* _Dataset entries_
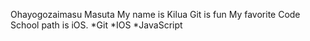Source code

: Ohayogozaimasu Masuta
My name is Kilua
Git is fun 
My favorite Code School path is iOS.
*Git
*IOS
*JavaScript
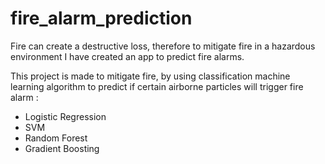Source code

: # fire_alarm_prediction

Fire can create a destructive loss, therefore to mitigate fire in a hazardous environment I have created an app to predict fire alarms.

This project is made to mitigate fire, by using classification machine learning algorithm to predict if certain airborne particles will trigger fire alarm :

- Logistic Regression
- SVM
- Random Forest
- Gradient Boosting
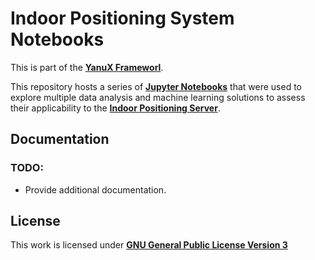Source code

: # Indoor Positioning System Notebooks
This is part of the [__YanuX Frameworl__](https://yanux-framework.github.io/).

This repository hosts a series of [__Jupyter Notebooks__](https://jupyter.org/) that were used to explore multiple data analysis and machine learning solutions to assess their applicability to the [__Indoor Positioning Server__](https://github.com/YanuX-Framework/YanuX-IPSServer).

## Documentation
### TODO:
- Provide additional documentation.

## License
This work is licensed under [__GNU General Public License Version 3__](LICENSE)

* _Directions for this task_
What is needed is a word-for-word copy of the data above, free of any images.

* _Written answer_
Source code

: Ohayogozaimasu Masuta
My name is Kilua
Git is fun 
My favorite Code School path is iOS.
*Git
*IOS
*JavaScript
Source code

: # fire_alarm_prediction

Fire can create a destructive loss, therefore to mitigate fire in a hazardous environment I have created an app to predict fire alarms.

This project is made to mitigate fire, by using classification machine learning algorithm to predict if certain airborne particles will trigger fire alarm :

- Logistic Regression
- SVM
- Random Forest
- Gradient Boosting
Source code

: # Indoor Positioning System Notebooks
This is part of the [__YanuX Frameworl__](https://yanux-framework.github.io/).

This repository hosts a series of [__Jupyter Notebooks__](https://jupyter.org/) that were used to explore multiple data analysis and machine learning solutions to assess their applicability to the [__Indoor Positioning Server__](https://github.com/YanuX-Framework/YanuX-IPSServer).

## Documentation
### TODO:
- Provide additional documentation.

## License
This work is licensed under [__GNU General Public License Version 3__](LICENSE)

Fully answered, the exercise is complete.